___ Data excerpts

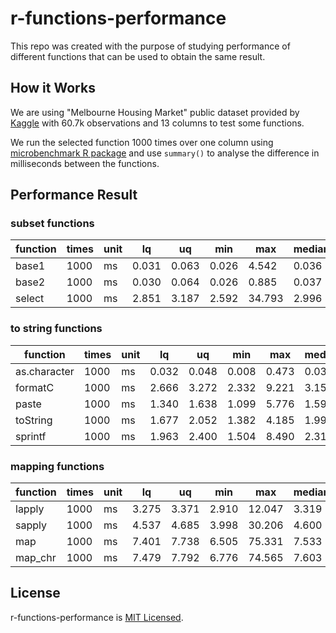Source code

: # r-functions-performance

This repo was created with the purpose of studying performance of different functions that can be used to obtain the same result.

## How it Works

We are using "Melbourne Housing Market" public dataset provided by [Kaggle](https://www.kaggle.com/anthonypino/melbourne-housing-market) with 60.7k observations and 13 columns to test some functions.

We run the selected function 1000 times over one column using [microbenchmark R package](https://github.com/joshuaulrich/microbenchmark/) and use `summary()` to analyse the difference in milliseconds between the functions.

## Performance Result

### subset functions

function | times | unit | lq | uq | min | max | median | avg
--- | --- | --- | --- | --- | --- | --- | --- | ---
base1 | 1000 | ms | 0.031 | 0.063 | 0.026 |  4.542 | 0.036 | 0.055
base2 | 1000 | ms | 0.030 | 0.064 | 0.026 |  0.885 | 0.037 | 0.047
select | 1000 | ms | 2.851 | 3.187 | 2.592 | 34.793 | 2.996 | 3.331
### to string functions

function | times | unit | lq | uq | min | max | median | avg
--- | --- | --- | --- | --- | --- | --- | --- | ---
as.character | 1000 | ms | 0.032 | 0.048 | 0.008 | 0.473 | 0.037 | 0.038
formatC | 1000 | ms | 2.666 | 3.272 | 2.332 | 9.221 | 3.158 | 3.186
paste | 1000 | ms | 1.340 | 1.638 | 1.099 | 5.776 | 1.596 | 1.552
toString | 1000 | ms | 1.677 | 2.052 | 1.382 | 4.185 | 1.999 | 1.938
sprintf | 1000 | ms | 1.963 | 2.400 | 1.504 | 8.490 | 2.316 | 2.270
### mapping functions

function | times | unit | lq | uq | min | max | median | avg
--- | --- | --- | --- | --- | --- | --- | --- | ---
lapply | 1000 | ms | 3.275 | 3.371 | 2.910 | 12.047 | 3.319 | 3.581
sapply | 1000 | ms | 4.537 | 4.685 | 3.998 | 30.206 | 4.600 | 4.922
map | 1000 | ms | 7.401 | 7.738 | 6.505 | 75.331 | 7.533 | 8.424
map_chr | 1000 | ms | 7.479 | 7.792 | 6.776 | 74.565 | 7.603 | 8.442

## License

r-functions-performance is [MIT Licensed](LICENSE).
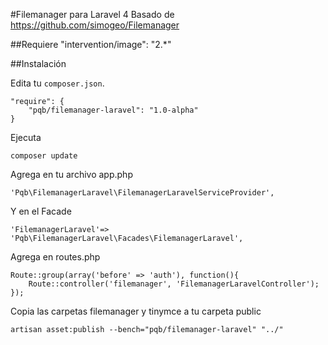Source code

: #Filemanager para Laravel 4
Basado de https://github.com/simogeo/Filemanager

##Requiere
"intervention/image": "2.*"

##Instalación

Edita tu `composer.json`.

	"require": {
		"pqb/filemanager-laravel": "1.0-alpha"
	}

Ejecuta

	composer update

Agrega en tu archivo app.php

	'Pqb\FilemanagerLaravel\FilemanagerLaravelServiceProvider',

Y en el Facade

	'FilemanagerLaravel'=> 'Pqb\FilemanagerLaravel\Facades\FilemanagerLaravel',

Agrega en routes.php

	Route::group(array('before' => 'auth'), function(){
		Route::controller('filemanager', 'FilemanagerLaravelController');
	});

Copia las carpetas filemanager y tinymce a tu carpeta public

	artisan asset:publish --bench="pqb/filemanager-laravel" "../"

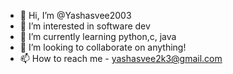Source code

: - 👋 Hi, I’m @Yashasvee2003
- 👀 I’m interested in software dev
- 🌱 I’m currently learning python,c, java
- 💞️ I’m looking to collaborate on anything!
- 📫 How to reach me - yashasvee2k3@gmail.com

<!---
Yashasvee2003/Yashasvee2003 is a ✨ special ✨ repository because its `README.md` (this file) appears on your GitHub profile.
You can click the Preview link to take a look at your changes.
--->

______

→ **Required action**
Go through the listing above and copy each line where the string "public" appears.

→ **Your response**
We are using "Melbourne Housing Market" public dataset provided by [Kaggle](https://www.kaggle.com/anthonypino/melbourne-housing-market) with 60.7k observations and 13 columns to test some functions.
Copia las carpetas filemanager y tinymce a tu carpeta public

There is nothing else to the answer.